Records:

== Segment start ==

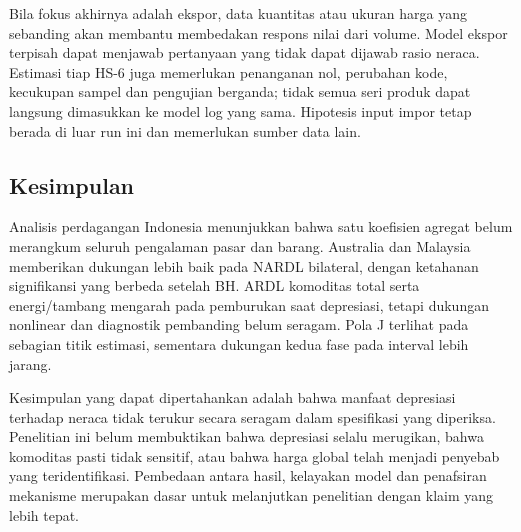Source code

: Bila fokus akhirnya adalah ekspor, data kuantitas atau ukuran harga yang sebanding akan membantu membedakan respons nilai dari volume. Model ekspor terpisah dapat menjawab pertanyaan yang tidak dapat dijawab rasio neraca. Estimasi tiap HS-6 juga memerlukan penanganan nol, perubahan kode, kecukupan sampel dan pengujian berganda; tidak semua seri produk dapat langsung dimasukkan ke model log yang sama. Hipotesis input impor tetap berada di luar run ini dan memerlukan sumber data lain.

\subsection{Kesimpulan}
Analisis perdagangan Indonesia menunjukkan bahwa satu koefisien agregat belum merangkum seluruh pengalaman pasar dan barang. Australia dan Malaysia memberikan dukungan lebih baik pada NARDL bilateral, dengan ketahanan signifikansi yang berbeda setelah BH. ARDL komoditas total serta energi/tambang mengarah pada pemburukan saat depresiasi, tetapi dukungan nonlinear dan diagnostik pembanding belum seragam. Pola J terlihat pada sebagian titik estimasi, sementara dukungan kedua fase pada interval lebih jarang.

Kesimpulan yang dapat dipertahankan adalah bahwa manfaat depresiasi terhadap neraca tidak terukur secara seragam dalam spesifikasi yang diperiksa. Penelitian ini belum membuktikan bahwa depresiasi selalu merugikan, bahwa komoditas pasti tidak sensitif, atau bahwa harga global telah menjadi penyebab yang teridentifikasi. Pembedaan antara hasil, kelayakan model dan penafsiran mekanisme merupakan dasar untuk melanjutkan penelitian dengan klaim yang lebih tepat.
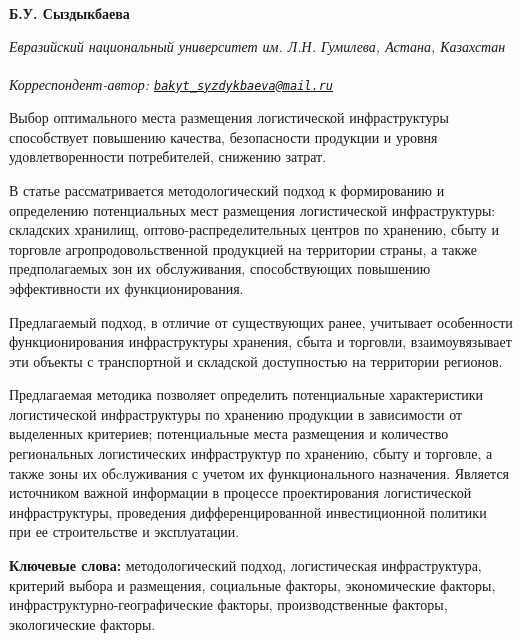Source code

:
\begin{articleheader}

{\bfseries
Б.У. Сыздыкбаева\textsuperscript{\envelope } }
\end{articleheader}

\begin{affiliation}
\emph{Евразийский национальный университет им. Л.Н. Гумилева, Астана, Казахстан}

\raggedright \textsuperscript{\envelope }{\em Корреспондент-автор: \href{mailto:bakyt_syzdykbaeva@mail.ru}{\nolinkurl{bakyt\_syzdykbaeva@mail.ru}}}
\end{affiliation}

Выбор оптимального места размещения логистической инфраструктуры
способствует повышению качества, безопасности продукции и уровня
удовлетворенности потребителей, снижению затрат.

В статье рассматривается методологический подход к формированию и
определению потенциальных мест размещения логистической инфраструктуры:
складских хранилищ, оптово-распределительных центров по хранению, сбыту
и торговле агропродовольственной продукцией на территории страны, а
также предполагаемых зон их обслуживания, способствующих повышению
эффективности их функционирования.

Предлагаемый подход, в отличие от существующих ранее, учитывает
особенности функционирования инфраструктуры хранения, сбыта и торговли,
взаимоувязывает эти объекты с транспортной и складской доступностью на
территории регионов.

Предлагаемая методика позволяет определить потенциальные характеристики
логистической инфраструктуры по хранению продукции в зависимости от
выделенных критериев; потенциальные места размещения и количество
региональных логистических инфраструктур по хранению, сбыту и торговле,
а также зоны их обcлуживания с учетом их функционального назначения.
Является источником важной информации в процессе проектирования
логистической инфраструктуры, проведения дифференцированной
инвестиционной политики при ее строительстве и эксплуатации.

{\bfseries Ключевые слова:} методологический подход, логистическая
инфраструктура, критерий выбора и размещения, социальные факторы,
экономические факторы, инфраструктурно-географические факторы,
производственные факторы, экологические факторы.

== Segment end ==

Instructions for the task:
Once the pictures are set aside, please output all the data word for word.

Written solution:
Source code

: Bila fokus akhirnya adalah ekspor, data kuantitas atau ukuran harga yang sebanding akan membantu membedakan respons nilai dari volume. Model ekspor terpisah dapat menjawab pertanyaan yang tidak dapat dijawab rasio neraca. Estimasi tiap HS-6 juga memerlukan penanganan nol, perubahan kode, kecukupan sampel dan pengujian berganda; tidak semua seri produk dapat langsung dimasukkan ke model log yang sama. Hipotesis input impor tetap berada di luar run ini dan memerlukan sumber data lain.

\subsection{Kesimpulan}
Analisis perdagangan Indonesia menunjukkan bahwa satu koefisien agregat belum merangkum seluruh pengalaman pasar dan barang. Australia dan Malaysia memberikan dukungan lebih baik pada NARDL bilateral, dengan ketahanan signifikansi yang berbeda setelah BH. ARDL komoditas total serta energi/tambang mengarah pada pemburukan saat depresiasi, tetapi dukungan nonlinear dan diagnostik pembanding belum seragam. Pola J terlihat pada sebagian titik estimasi, sementara dukungan kedua fase pada interval lebih jarang.

Kesimpulan yang dapat dipertahankan adalah bahwa manfaat depresiasi terhadap neraca tidak terukur secara seragam dalam spesifikasi yang diperiksa. Penelitian ini belum membuktikan bahwa depresiasi selalu merugikan, bahwa komoditas pasti tidak sensitif, atau bahwa harga global telah menjadi penyebab yang teridentifikasi. Pembedaan antara hasil, kelayakan model dan penafsiran mekanisme merupakan dasar untuk melanjutkan penelitian dengan klaim yang lebih tepat.
Source code

:
\begin{articleheader}

{\bfseries
Б.У. Сыздыкбаева\textsuperscript{\envelope } }
\end{articleheader}

\begin{affiliation}
\emph{Евразийский национальный университет им. Л.Н. Гумилева, Астана, Казахстан}

\raggedright \textsuperscript{\envelope }{\em Корреспондент-автор: \href{mailto:bakyt_syzdykbaeva@mail.ru}{\nolinkurl{bakyt\_syzdykbaeva@mail.ru}}}
\end{affiliation}

Выбор оптимального места размещения логистической инфраструктуры
способствует повышению качества, безопасности продукции и уровня
удовлетворенности потребителей, снижению затрат.

В статье рассматривается методологический подход к формированию и
определению потенциальных мест размещения логистической инфраструктуры:
складских хранилищ, оптово-распределительных центров по хранению, сбыту
и торговле агропродовольственной продукцией на территории страны, а
также предполагаемых зон их обслуживания, способствующих повышению
эффективности их функционирования.

Предлагаемый подход, в отличие от существующих ранее, учитывает
особенности функционирования инфраструктуры хранения, сбыта и торговли,
взаимоувязывает эти объекты с транспортной и складской доступностью на
территории регионов.

Предлагаемая методика позволяет определить потенциальные характеристики
логистической инфраструктуры по хранению продукции в зависимости от
выделенных критериев; потенциальные места размещения и количество
региональных логистических инфраструктур по хранению, сбыту и торговле,
а также зоны их обcлуживания с учетом их функционального назначения.
Является источником важной информации в процессе проектирования
логистической инфраструктуры, проведения дифференцированной
инвестиционной политики при ее строительстве и эксплуатации.

{\bfseries Ключевые слова:} методологический подход, логистическая
инфраструктура, критерий выбора и размещения, социальные факторы,
экономические факторы, инфраструктурно-географические факторы,
производственные факторы, экологические факторы.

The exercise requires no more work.